Flow our proxy tears, the court advocating on behalf of the policeman said:

Officers in such areas may well require safety in numbers, while the law-abiding citizens desperately need protection that will be denied if law enforcement officials believe that incriminating evidence will be suppressed or they will be sued for alleged violations of rights.

If the cops can't roll over rights to fight crime, how can they possibly fight crime? That's the question the Fifth Circuit is asking. And it should have an answer that says cops can't disregard rights just because they're patrolling areas where criminal activity is claimed to be "higher" than theoretical areas where it's apparently lower. But instead, the Appeals Court gives us this:

Under the circumstances of this case and viewing the facts in the light most favorable to the Government, assuming arguendo that these individuals were seized, there was reasonable suspicion to do so. We AFFIRM.

And that is that. The court has basically written a permission slip for stops based on nothing more than a few seconds of observation backed by officers' assertions that criminal activity has occurred nearby at some point in the past. Looking past the legalese, the Appeals Court is telling people their rights mean less if they happen to be in the wrong place at the wrong time, with the "wrong time" being a few seconds of non-movement while observed by officers trained to view literally anything as suspicious.

If there's any saving grace to this published decision, it's the dissent, which casts a whole lot of shade on the majority's conclusions while taking a shot at the overreacting cops.

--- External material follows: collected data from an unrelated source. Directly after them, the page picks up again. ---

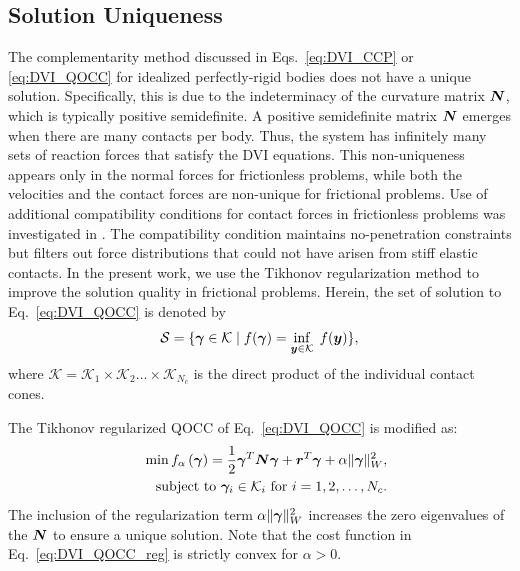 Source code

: \subsection{Solution Uniqueness}\label{sec:Uniqueness}
The complementarity method discussed in Eqs.~\ref{eq:DVI_CCP} or \ref{eq:DVI_QOCC} for idealized perfectly-rigid bodies does not have a unique solution. Specifically, this is due to the indeterminacy of the curvature matrix $\boldsymbol{N}$, which is typically positive semidefinite. A positive semidefinite matrix $\boldsymbol{N}$ emerges when there are many contacts per body. Thus, the system has infinitely many sets of reaction forces that satisfy the DVI equations. This non-uniqueness appears only in the normal forces for frictionless problems, while both the velocities and the contact forces are non-unique for frictional problems. Use of additional compatibility conditions for contact forces in frictionless problems was investigated in \cite{olsen2018resolving}. The compatibility condition maintains no-penetration constraints but filters out force distributions that could not have arisen from stiff elastic contacts. In the present work, we use the Tikhonov regularization method to improve the solution quality in frictional problems. 
Herein, the set of solution to Eq.~\ref{eq:DVI_QOCC} is denoted by 
\begin{equation}
\mathcal{S} = \{ \boldsymbol{\gamma} \in {\mathcal{K}}  \;| \; f(\boldsymbol{\gamma}) = \inf_{\boldsymbol{y} \in \mathcal{K}} \; f(\boldsymbol{y}) \}, 
\end{equation}
where $\mathcal{K}=\mathcal{K}_1\times\mathcal{K}_2 \hdots \times \mathcal{K}_{N_c}$  is the direct product of the individual contact cones.

The Tikhonov regularized QOCC of Eq.~\ref{eq:DVI_QOCC}  is modified as:
\begin{eqnarray}\label{eq:DVI_QOCC_reg}
&&\min f_\alpha \left(\boldsymbol{\gamma}\right) = \frac{1}{2}\boldsymbol{\gamma}^T \boldsymbol{N} \boldsymbol{\gamma}+\boldsymbol{r}^T \boldsymbol{\gamma} + \alpha \|\boldsymbol{\gamma}\|^2_W  \label{eq:OPT_friction_ref},\\
&&\text{subject to } \boldsymbol{\gamma}_i \in {\mathcal{K}}_i \text{ for } i=1,2,\ldots,N_c. \nonumber
\end{eqnarray}
The inclusion of the regularization term $\alpha \|\boldsymbol{\gamma}\|^2_W$ increases the zero eigenvalues of the $\boldsymbol{N}$ to ensure a unique solution. Note that the cost function in Eq.~\ref{eq:DVI_QOCC_reg} is strictly convex for ${\alpha}>0$. 

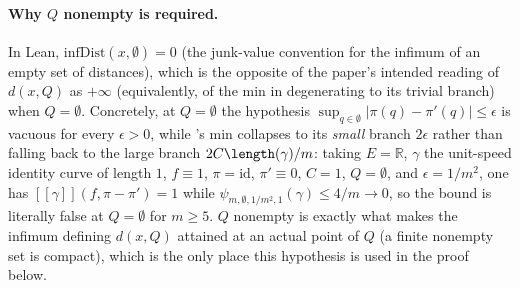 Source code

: \begin{lemma}
  \paragraph{Why $Q$ nonempty is required.} In Lean, $\mathrm{infDist}(x,\emptyset)=0$ (the
  junk-value convention for the infimum of an empty set of distances), which is the opposite of
  the paper's intended reading of $d(x,Q)$ as $+\infty$ (equivalently, of the min in
   degenerating to its trivial branch) when $Q=\emptyset$. Concretely, at $Q=\emptyset$
  the hypothesis $\sup_{q\in\emptyset}|\pi(q)-\pi'(q)|\le\epsilon$ is vacuous for every $\epsilon>0$,
  while 's min collapses to its \emph{small} branch $2\epsilon$ rather than falling
  back to the large branch $2C\length(\gamma)/m$: taking $E=\mathbb{R}$, $\gamma$ the unit-speed
  identity curve of length $1$, $f\equiv 1$, $\pi=\mathrm{id}$, $\pi'\equiv 0$, $C=1$, $Q=\emptyset$,
  and $\epsilon=1/m^2$, one has $[[\gamma]](f,\pi-\pi')=1$ while
  $\psi_{m,\emptyset,1/m^2,1}(\gamma) \le 4/m \to 0$, so the bound is literally false at $Q=\emptyset$
  for $m \ge 5$. $Q$ nonempty is exactly what makes the infimum defining $d(x,Q)$ attained at an
  actual point of $Q$ (a finite nonempty set is compact), which is the only place this hypothesis
  is used in the proof below.
\end{lemma}
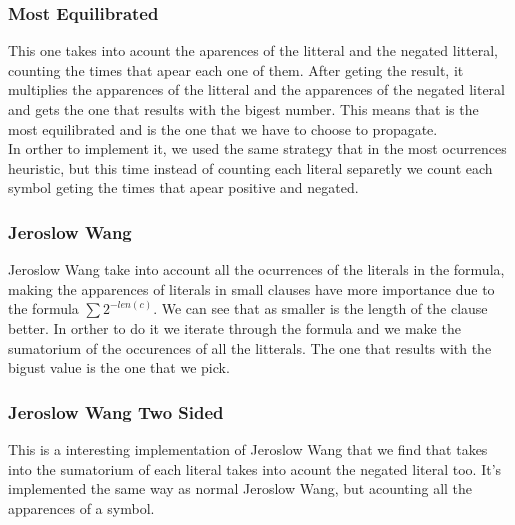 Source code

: \documentclass{article}
\begin{document}
\subsubsection{Most Equilibrated}
This one takes into acount the aparences of the litteral and the negated litteral, counting the times that apear each one of them. After geting the result, it multiplies the apparences of the litteral and the apparences of the negated literal and gets the one that results with the bigest number. This means that is the most equilibrated and is the one that we have to choose to propagate.\\
In orther to implement it, we used the same strategy that in the most ocurrences heuristic, but this time  instead of counting each literal separetly we count each symbol geting the times that apear positive and negated.
\subsubsection{Jeroslow Wang}
%
Jeroslow Wang take into account all the ocurrences of the literals in the formula, making the apparences of literals in small clauses have more importance due to the formula  $\sum 2^{-len(c)}$. We can see that as smaller is the length of the clause better.
In orther to do it we iterate through the formula and we make the sumatorium of the occurences of all the litterals. The one that results with the bigust value is the one that we pick. 
\subsubsection{Jeroslow Wang Two Sided}
%
This is a interesting implementation of Jeroslow Wang that we find that takes into the sumatorium of each literal takes into acount the negated literal too. It's implemented the same way as normal Jeroslow Wang, but acounting all the apparences of a symbol.
\end{document}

As for the dawdling of approximately ten to fifteen seconds, the men could have been finishing a conversation, responding to text messages, watching with curiosity as a six-car police caravan passed, or engaging in other reasonable behavior that explains the delay. The facts in this case simply do not support an officers reasonable suspicion.

That should have been the majority's conclusion. Instead, it chose once again to elevate police officers over the policed, and ensured the poorest of the police can be treated the worst without officers feeling they might be held accountable in a court of law for the rights violations they've committed.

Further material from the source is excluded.